Return a faithful copy of all the entries, omitting the images.

Stored data
= = = = = = =
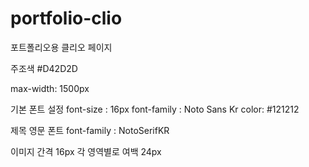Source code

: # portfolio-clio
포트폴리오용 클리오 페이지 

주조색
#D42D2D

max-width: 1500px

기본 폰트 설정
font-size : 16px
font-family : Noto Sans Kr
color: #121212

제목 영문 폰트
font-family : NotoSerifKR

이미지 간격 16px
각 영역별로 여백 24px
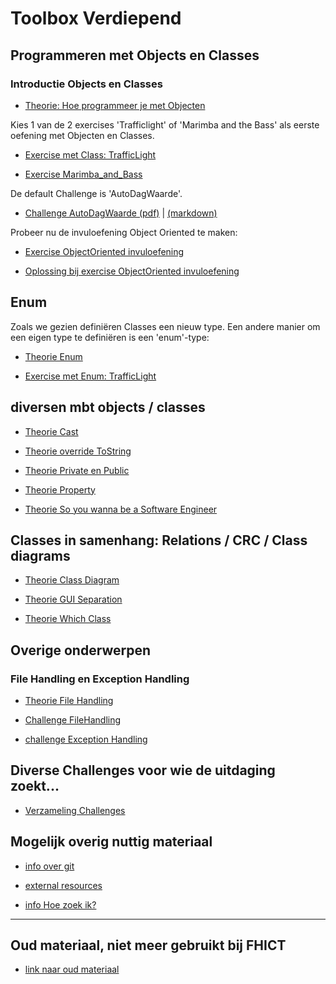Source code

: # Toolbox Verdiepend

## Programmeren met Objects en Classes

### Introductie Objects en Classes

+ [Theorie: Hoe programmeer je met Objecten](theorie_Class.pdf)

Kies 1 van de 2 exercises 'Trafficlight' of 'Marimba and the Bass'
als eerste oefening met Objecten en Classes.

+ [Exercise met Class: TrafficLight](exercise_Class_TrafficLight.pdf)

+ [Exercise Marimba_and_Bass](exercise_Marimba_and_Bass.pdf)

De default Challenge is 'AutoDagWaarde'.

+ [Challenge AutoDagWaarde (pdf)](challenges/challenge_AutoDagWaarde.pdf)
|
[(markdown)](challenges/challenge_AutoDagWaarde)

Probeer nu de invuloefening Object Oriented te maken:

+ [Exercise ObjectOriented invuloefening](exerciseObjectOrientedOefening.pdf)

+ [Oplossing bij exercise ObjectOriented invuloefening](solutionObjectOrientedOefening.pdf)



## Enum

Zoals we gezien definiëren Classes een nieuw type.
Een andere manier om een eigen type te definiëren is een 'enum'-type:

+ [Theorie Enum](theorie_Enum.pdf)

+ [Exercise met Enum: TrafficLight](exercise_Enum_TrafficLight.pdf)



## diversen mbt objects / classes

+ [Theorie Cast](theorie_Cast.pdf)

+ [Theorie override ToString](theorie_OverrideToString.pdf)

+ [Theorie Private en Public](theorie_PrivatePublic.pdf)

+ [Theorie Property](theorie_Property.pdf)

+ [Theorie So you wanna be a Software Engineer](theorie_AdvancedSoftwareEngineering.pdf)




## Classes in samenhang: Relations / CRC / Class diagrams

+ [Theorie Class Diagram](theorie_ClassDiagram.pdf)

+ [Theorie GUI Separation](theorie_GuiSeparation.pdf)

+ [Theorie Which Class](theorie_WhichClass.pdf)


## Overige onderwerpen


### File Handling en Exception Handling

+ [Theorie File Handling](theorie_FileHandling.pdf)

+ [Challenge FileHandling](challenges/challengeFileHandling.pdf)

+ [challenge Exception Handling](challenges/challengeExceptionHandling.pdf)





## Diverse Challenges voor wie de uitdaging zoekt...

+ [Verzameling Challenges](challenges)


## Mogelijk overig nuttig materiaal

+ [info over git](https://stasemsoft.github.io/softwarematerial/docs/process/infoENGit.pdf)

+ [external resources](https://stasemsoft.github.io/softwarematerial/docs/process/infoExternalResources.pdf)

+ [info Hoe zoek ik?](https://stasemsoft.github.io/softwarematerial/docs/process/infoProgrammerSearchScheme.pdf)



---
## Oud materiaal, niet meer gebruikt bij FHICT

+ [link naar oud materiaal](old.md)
= = = = = = =
Response area ->
Source code

: # portfolio-clio
포트폴리오용 클리오 페이지 

주조색
#D42D2D

max-width: 1500px

기본 폰트 설정
font-size : 16px
font-family : Noto Sans Kr
color: #121212

제목 영문 폰트
font-family : NotoSerifKR

이미지 간격 16px
각 영역별로 여백 24px
Source code

: # Toolbox Verdiepend

## Programmeren met Objects en Classes

### Introductie Objects en Classes

+ [Theorie: Hoe programmeer je met Objecten](theorie_Class.pdf)

Kies 1 van de 2 exercises 'Trafficlight' of 'Marimba and the Bass'
als eerste oefening met Objecten en Classes.

+ [Exercise met Class: TrafficLight](exercise_Class_TrafficLight.pdf)

+ [Exercise Marimba_and_Bass](exercise_Marimba_and_Bass.pdf)

De default Challenge is 'AutoDagWaarde'.

+ [Challenge AutoDagWaarde (pdf)](challenges/challenge_AutoDagWaarde.pdf)
|
[(markdown)](challenges/challenge_AutoDagWaarde)

Probeer nu de invuloefening Object Oriented te maken:

+ [Exercise ObjectOriented invuloefening](exerciseObjectOrientedOefening.pdf)

+ [Oplossing bij exercise ObjectOriented invuloefening](solutionObjectOrientedOefening.pdf)



## Enum

Zoals we gezien definiëren Classes een nieuw type.
Een andere manier om een eigen type te definiëren is een 'enum'-type:

+ [Theorie Enum](theorie_Enum.pdf)

+ [Exercise met Enum: TrafficLight](exercise_Enum_TrafficLight.pdf)



## diversen mbt objects / classes

+ [Theorie Cast](theorie_Cast.pdf)

+ [Theorie override ToString](theorie_OverrideToString.pdf)

+ [Theorie Private en Public](theorie_PrivatePublic.pdf)

+ [Theorie Property](theorie_Property.pdf)

+ [Theorie So you wanna be a Software Engineer](theorie_AdvancedSoftwareEngineering.pdf)




## Classes in samenhang: Relations / CRC / Class diagrams

+ [Theorie Class Diagram](theorie_ClassDiagram.pdf)

+ [Theorie GUI Separation](theorie_GuiSeparation.pdf)

+ [Theorie Which Class](theorie_WhichClass.pdf)


## Overige onderwerpen


### File Handling en Exception Handling

+ [Theorie File Handling](theorie_FileHandling.pdf)

+ [Challenge FileHandling](challenges/challengeFileHandling.pdf)

+ [challenge Exception Handling](challenges/challengeExceptionHandling.pdf)





## Diverse Challenges voor wie de uitdaging zoekt...

+ [Verzameling Challenges](challenges)


## Mogelijk overig nuttig materiaal

+ [info over git](https://stasemsoft.github.io/softwarematerial/docs/process/infoENGit.pdf)

+ [external resources](https://stasemsoft.github.io/softwarematerial/docs/process/infoExternalResources.pdf)

+ [info Hoe zoek ik?](https://stasemsoft.github.io/softwarematerial/docs/process/infoProgrammerSearchScheme.pdf)



---
## Oud materiaal, niet meer gebruikt bij FHICT

+ [link naar oud materiaal](old.md)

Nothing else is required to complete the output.